◆ YOUR ASSIGNMENT ◆
Identify every line in the records below that contains the word "Total", and copy each of those lines.
--- START ---
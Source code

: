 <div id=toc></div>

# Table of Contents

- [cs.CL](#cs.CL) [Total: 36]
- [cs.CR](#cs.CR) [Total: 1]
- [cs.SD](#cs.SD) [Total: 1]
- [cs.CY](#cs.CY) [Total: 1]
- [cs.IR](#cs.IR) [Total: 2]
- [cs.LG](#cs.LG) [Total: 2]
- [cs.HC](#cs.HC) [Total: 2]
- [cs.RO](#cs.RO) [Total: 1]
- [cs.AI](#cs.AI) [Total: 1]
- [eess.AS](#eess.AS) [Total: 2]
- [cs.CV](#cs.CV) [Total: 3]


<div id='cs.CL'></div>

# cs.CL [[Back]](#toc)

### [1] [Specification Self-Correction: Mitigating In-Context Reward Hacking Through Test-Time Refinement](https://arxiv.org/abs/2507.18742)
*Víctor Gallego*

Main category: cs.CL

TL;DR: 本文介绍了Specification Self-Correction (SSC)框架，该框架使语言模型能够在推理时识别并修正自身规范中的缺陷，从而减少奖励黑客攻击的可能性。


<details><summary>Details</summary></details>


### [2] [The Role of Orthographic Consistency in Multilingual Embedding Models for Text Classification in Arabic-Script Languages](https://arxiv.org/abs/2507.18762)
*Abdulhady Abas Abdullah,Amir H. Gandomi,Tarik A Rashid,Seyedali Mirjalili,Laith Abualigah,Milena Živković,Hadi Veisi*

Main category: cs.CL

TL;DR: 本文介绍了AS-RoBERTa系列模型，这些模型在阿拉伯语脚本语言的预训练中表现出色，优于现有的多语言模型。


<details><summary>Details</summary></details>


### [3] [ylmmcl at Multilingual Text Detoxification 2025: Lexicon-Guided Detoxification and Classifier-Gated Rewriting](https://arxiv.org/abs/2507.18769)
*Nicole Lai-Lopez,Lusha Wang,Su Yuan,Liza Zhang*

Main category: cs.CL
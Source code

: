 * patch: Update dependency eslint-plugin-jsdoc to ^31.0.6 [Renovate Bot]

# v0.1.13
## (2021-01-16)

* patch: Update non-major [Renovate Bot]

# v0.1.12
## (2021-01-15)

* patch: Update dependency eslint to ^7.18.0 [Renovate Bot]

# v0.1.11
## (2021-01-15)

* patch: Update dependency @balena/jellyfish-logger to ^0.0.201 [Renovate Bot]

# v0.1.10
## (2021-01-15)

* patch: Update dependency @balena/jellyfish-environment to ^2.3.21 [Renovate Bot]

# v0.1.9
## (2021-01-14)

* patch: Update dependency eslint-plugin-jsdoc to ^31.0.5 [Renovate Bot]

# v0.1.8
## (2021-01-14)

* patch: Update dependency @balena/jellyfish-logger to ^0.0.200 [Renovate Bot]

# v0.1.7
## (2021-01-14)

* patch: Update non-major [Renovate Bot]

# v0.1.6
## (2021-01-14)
--- END ---
◆ PROBLEM SOLUTION ◆
- [cs.CL](#cs.CL) [Total: 36]
- [cs.CR](#cs.CR) [Total: 1]
- [cs.SD](#cs.SD) [Total: 1]
- [cs.CY](#cs.CY) [Total: 1]
- [cs.IR](#cs.IR) [Total: 2]
- [cs.LG](#cs.LG) [Total: 2]
- [cs.HC](#cs.HC) [Total: 2]
- [cs.RO](#cs.RO) [Total: 1]
- [cs.AI](#cs.AI) [Total: 1]
- [eess.AS](#eess.AS) [Total: 2]
- [cs.CV](#cs.CV) [Total: 3]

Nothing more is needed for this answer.